---- Data for analysis

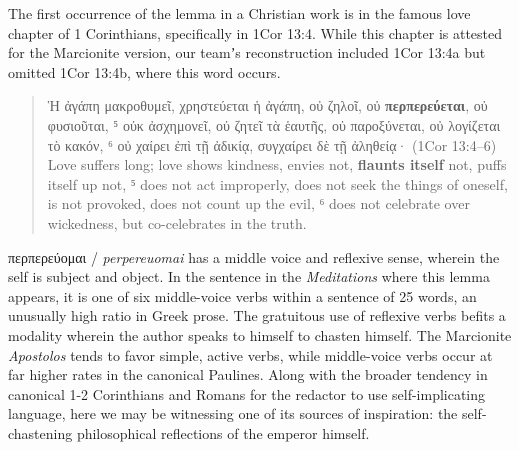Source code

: The first occurrence of the lemma in a Christian work is in the famous love chapter %
of 1 Corinthians, specifically in 1Cor 13:4. %
While this chapter is attested for the Marcionite version, %
our teamʼs reconstruction included 1Cor 13:4a but omitted 1Cor 13:4b, where this word occurs. %

\vspace*{2mm} 
 \begin{quote}Ἡ ἀγάπη μακροθυμεῖ, χρηστεύεται ἡ ἀγάπη, %
 οὐ ζηλοῖ, οὐ \textbf{περπερεύεται}, οὐ φυσιοῦται, %
 ⁵ οὐκ ἀσχημονεῖ, οὐ ζητεῖ τὰ ἑαυτῆς, %
 οὐ παροξύνεται, οὐ λογίζεται τὸ κακόν, %
 ⁶ οὐ χαίρει ἐπὶ τῇ ἀδικίᾳ, συγχαίρει δὲ τῇ ἀληθείᾳ· (1Cor 13:4--6) \\[1mm] %
 Love suffers long; love shows kindness, %
 envies not, \textbf{flaunts itself} not, puffs itself up not, %
 ⁵ does not act improperly, does not seek the things of oneself, %
 is not provoked, does not count up the evil, %
 ⁶ does not celebrate over wickedness, but co-celebrates in the truth. %
 \end{quote} %
\vspace*{2mm}

περπερεύομαι / \textit{perpereuomai} has a middle voice and reflexive sense, wherein the self is subject and object. %
In the sentence in the \textit{Meditations} where this lemma appears, %
it is one of six middle-voice verbs within a sentence of 25 words, %
an unusually high ratio in Greek prose. %
The gratuitous use of reflexive verbs befits a modality wherein the author speaks to himself to chasten himself. %
The Marcionite \textit{Apostolos} tends to favor simple, active verbs, %
while middle-voice verbs occur at far higher rates in the canonical Paulines. %
Along with the broader tendency in canonical 1-2 Corinthians and Romans %
for the redactor to use self-implicating language, %
here we may be witnessing one of its sources of inspiration: %
the self-chastening philosophical reflections of the emperor himself. %

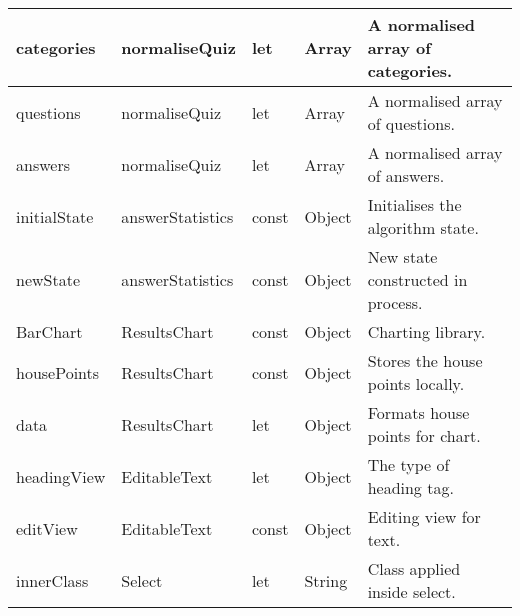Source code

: \begin{longtable}{|l|l|l|l|l|}
categories                          & normaliseQuiz                        & let                                & Array                                & A normalised array of categories.     \\ \hline
questions                           & normaliseQuiz                        & let                                & Array                                & A normalised array of questions.      \\ \hline
answers                             & normaliseQuiz                        & let                                & Array                                & A normalised array of answers.        \\ \hline
initialState                        & answerStatistics                     & const                              & Object                               & Initialises the algorithm state.      \\ \hline
newState                            & answerStatistics                     & const                              & Object                               & New state constructed in process.     \\ \hline
BarChart                            & ResultsChart                         & const                              & Object                               & Charting library.                     \\ \hline
housePoints                         & ResultsChart                         & const                              & Object                               & Stores the house points locally.      \\ \hline
data                                & ResultsChart                         & let                                & Object                               & Formats house points for chart.       \\ \hline
headingView                         & EditableText                         & let                                & Object                               & The type of heading tag.              \\ \hline
editView                            & EditableText                         & const                              & Object                               & Editing view for text.                \\ \hline
innerClass                          & Select                               & let                                & String                               & Class applied inside select.          \\ \hline

\end{longtable}
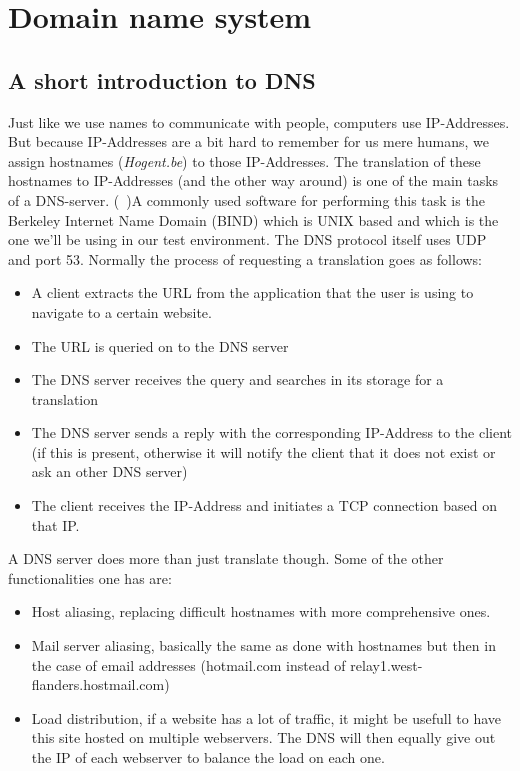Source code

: \section{ Domain name system}
\subsection{A short introduction to DNS}
Just like we use names to communicate with people, computers use IP-Addresses. But because IP-Addresses are a bit hard to remember for us mere humans, we assign hostnames (\textit{Hogent.be}) to those IP-Addresses. The translation of these hostnames to IP-Addresses (and the other way around) is one of the main tasks of a DNS-server. (~\textcite{NetworkingPearson})A commonly used software for performing this task is the Berkeley Internet Name Domain (BIND) which is UNIX based and which is the one we'll be using in our test environment. The DNS protocol itself uses UDP and port 53. Normally the process of requesting a translation goes as follows:
\begin{itemize}
\item A client extracts the URL from the application that the user is using to navigate to a certain website.
\item The URL is queried on to the DNS server
\item The DNS server receives the query and searches in its storage for a translation
\item The DNS server sends a reply with the corresponding IP-Address to the client (if this is present, otherwise it will notify the client that it does not exist or ask an other DNS server)
\item The client receives the IP-Address and initiates a TCP connection based on that IP.
\end{itemize}
A DNS server does more than just translate though. Some of the other functionalities one has are:
\begin{itemize}
\item Host aliasing, replacing difficult hostnames with more comprehensive ones.
\item Mail server aliasing, basically the same as done with hostnames but then in the case of email addresses (hotmail.com instead of relay1.west-flanders.hostmail.com)
\item Load distribution, if a website has a lot of traffic, it might be usefull to have this site hosted on multiple webservers. The DNS will then equally give out the IP of each webserver to balance the load on each one.
\end{itemize}
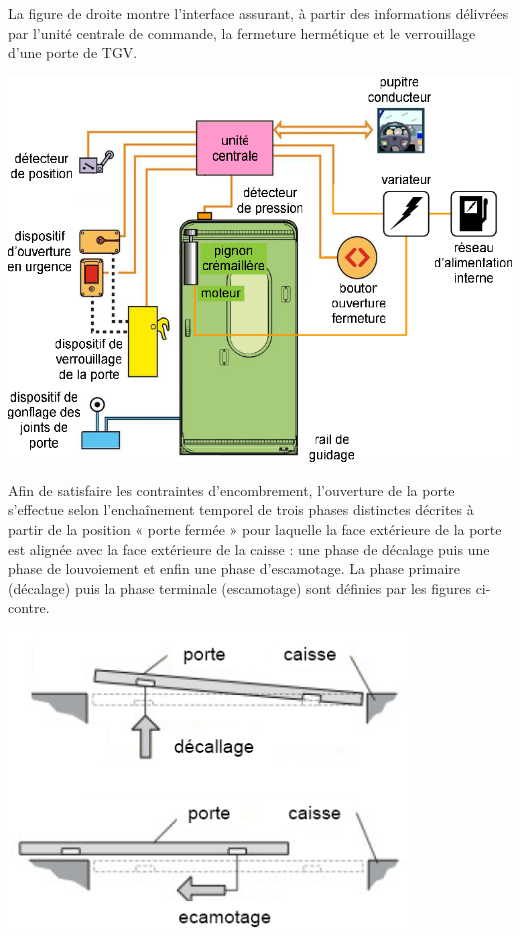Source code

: \documentclass[10pt,fleqn]{article} %
\begin{document}

\vspace{8cm}
\pagestyle{fancy}
\thispagestyle{plain}


\def\columnseprulecolor{\color{ocre}}
\setlength{\columnseprule}{0.4pt} 


\begin{multicols}{2}

 La figure de droite montre l’interface assurant, à partir des informations délivrées par l’unité centrale de commande, la fermeture hermétique et le verrouillage d’une porte de TGV. 
 

\begin{center}
\includegraphics[width=\linewidth]{images/fig_02}
\end{center}


Afin de satisfaire les contraintes d'encombrement, l'ouverture de la porte s'effectue selon l'enchaînement temporel de trois phases distinctes décrites à partir de la position « porte fermée » pour laquelle la face extérieure de la porte est alignée avec la face extérieure de la caisse : une phase de décalage puis une phase de louvoiement et enfin une phase d'escamotage. La phase primaire (décalage) puis la phase terminale (escamotage) sont définies par les figures ci-contre. 

\begin{center}
\includegraphics[width=.8\linewidth]{images/fig_03}
\end{center}



\end{multicols}
\end{document}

--------

• _Try it_
For every line of the material that holds the word "himself", make a copy.

• _Solution to this problem_
The gratuitous use of reflexive verbs befits a modality wherein the author speaks to himself to chasten himself. %
the self-chastening philosophical reflections of the emperor himself. %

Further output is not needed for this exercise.